Thursday, October 4, 2007

The Cranes Are Flying (1957): A

Director(s): Mikhail Kalatozov. Screenplay: Victor Rozov. Cast: Tatanya Samojlova, Aleksey Batalov,Vasili Merkuryev, Aleksandr Shvorin and Svetlana Kharitonova. Runtime: 94. Rating: NR. Runtime: 97 min.

A testament to the portrayal of the evils of war in film, as well as a richly timeless creation in post-Stalin politics filmmaking, Mikhail Kalatozov's
The Cranes Are Flying is a work in which expression is thoroughly multifaceted in every aspect of filmmaking -- while breaking your heart.
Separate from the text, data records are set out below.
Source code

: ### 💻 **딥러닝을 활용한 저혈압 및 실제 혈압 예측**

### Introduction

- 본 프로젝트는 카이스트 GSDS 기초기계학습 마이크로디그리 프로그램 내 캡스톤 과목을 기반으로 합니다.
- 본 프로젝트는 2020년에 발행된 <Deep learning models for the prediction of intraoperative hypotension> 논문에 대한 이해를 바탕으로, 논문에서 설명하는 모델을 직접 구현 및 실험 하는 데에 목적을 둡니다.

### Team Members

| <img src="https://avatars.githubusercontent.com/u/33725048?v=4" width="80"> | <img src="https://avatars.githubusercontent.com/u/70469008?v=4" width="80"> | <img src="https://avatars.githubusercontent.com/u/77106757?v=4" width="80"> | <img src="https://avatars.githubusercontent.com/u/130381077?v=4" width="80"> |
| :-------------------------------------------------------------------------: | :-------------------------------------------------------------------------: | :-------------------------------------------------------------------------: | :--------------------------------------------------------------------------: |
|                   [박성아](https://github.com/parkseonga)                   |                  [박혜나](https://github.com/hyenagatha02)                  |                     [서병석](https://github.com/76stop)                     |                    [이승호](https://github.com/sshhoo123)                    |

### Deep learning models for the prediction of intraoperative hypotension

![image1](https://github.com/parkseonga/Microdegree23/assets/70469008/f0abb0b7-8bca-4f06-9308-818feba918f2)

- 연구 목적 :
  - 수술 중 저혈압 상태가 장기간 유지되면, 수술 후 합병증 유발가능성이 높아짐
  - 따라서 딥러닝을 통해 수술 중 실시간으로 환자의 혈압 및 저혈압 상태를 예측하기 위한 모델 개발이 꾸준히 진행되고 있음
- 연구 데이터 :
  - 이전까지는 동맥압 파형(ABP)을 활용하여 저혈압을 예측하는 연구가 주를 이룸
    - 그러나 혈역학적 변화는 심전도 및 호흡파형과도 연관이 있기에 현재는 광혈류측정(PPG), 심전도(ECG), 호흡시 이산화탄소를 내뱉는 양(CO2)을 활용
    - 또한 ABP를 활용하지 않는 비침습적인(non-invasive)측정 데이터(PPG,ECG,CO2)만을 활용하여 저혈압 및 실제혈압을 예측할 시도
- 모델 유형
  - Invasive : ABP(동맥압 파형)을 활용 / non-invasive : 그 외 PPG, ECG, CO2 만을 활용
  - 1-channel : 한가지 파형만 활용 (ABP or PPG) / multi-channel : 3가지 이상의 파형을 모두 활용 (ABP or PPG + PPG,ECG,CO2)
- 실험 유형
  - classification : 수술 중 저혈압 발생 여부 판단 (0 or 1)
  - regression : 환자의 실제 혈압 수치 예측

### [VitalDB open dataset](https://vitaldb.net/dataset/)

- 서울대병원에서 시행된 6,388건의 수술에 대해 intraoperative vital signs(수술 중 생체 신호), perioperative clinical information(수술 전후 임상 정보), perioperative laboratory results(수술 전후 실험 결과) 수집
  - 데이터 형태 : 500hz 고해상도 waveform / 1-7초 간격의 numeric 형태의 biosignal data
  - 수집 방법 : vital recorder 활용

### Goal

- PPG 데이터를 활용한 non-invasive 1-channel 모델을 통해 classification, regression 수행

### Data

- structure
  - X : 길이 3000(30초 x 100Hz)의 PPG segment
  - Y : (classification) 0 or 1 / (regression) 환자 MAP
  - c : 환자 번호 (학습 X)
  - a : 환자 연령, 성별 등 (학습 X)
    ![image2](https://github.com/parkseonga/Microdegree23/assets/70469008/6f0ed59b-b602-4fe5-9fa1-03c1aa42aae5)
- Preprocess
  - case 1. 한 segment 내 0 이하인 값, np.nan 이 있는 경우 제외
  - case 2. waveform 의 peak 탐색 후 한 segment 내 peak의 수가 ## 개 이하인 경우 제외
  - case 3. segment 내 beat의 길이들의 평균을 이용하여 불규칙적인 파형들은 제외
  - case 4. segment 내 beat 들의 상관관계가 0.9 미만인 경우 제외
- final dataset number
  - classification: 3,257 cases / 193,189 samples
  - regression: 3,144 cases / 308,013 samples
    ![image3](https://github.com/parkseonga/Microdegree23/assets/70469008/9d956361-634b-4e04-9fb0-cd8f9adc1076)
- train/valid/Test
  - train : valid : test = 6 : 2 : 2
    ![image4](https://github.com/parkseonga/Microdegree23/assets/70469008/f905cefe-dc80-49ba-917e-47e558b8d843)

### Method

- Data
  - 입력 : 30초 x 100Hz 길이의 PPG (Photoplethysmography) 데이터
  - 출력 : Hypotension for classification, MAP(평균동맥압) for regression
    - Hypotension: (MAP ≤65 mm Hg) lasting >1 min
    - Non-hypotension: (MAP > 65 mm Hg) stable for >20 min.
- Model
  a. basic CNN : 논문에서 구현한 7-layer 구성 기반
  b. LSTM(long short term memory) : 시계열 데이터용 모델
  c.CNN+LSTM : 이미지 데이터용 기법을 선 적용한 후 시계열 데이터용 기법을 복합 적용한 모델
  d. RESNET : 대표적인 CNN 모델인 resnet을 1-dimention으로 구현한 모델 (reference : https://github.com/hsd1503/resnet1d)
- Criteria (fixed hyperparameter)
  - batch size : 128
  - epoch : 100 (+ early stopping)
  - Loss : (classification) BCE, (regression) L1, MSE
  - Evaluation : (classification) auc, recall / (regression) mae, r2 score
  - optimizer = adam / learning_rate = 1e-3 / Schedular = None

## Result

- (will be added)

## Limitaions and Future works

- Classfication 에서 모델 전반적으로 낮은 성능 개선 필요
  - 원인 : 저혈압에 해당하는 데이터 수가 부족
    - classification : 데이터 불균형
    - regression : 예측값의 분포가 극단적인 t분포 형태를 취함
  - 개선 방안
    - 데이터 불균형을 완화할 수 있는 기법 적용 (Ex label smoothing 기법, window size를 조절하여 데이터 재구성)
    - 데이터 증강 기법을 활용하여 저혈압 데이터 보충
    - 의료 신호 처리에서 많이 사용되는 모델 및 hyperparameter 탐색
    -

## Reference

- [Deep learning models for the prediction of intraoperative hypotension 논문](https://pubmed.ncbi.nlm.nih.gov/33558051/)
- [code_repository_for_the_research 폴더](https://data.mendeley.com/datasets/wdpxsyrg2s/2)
A woman (Tatanya Samojlova), Veronika, and her recently found true love, are brilliantly unified and illustrated via a shot of cranes. This exquisite image also comes back to haunt her: the next time they appear, the resonance of the image is shattered -- [Spoiler Alert] someone is missing. Tonal shift is key in the film, especially as Veronika's sense of dejection increases; via desolate, even tacit camera-work and mise-en-scene, Kalatozov is masterfully able to take her mood and increase it in melancholy in an insinuating matter. By the beautiful, unforgettable last sequence, you weep not for the events in her life, but to the hope that she will one day -- quite similarly to Grigori Chukhrai's 1959 masterpiece Ballad of a Soldier -- refind herself in the confines of her memory.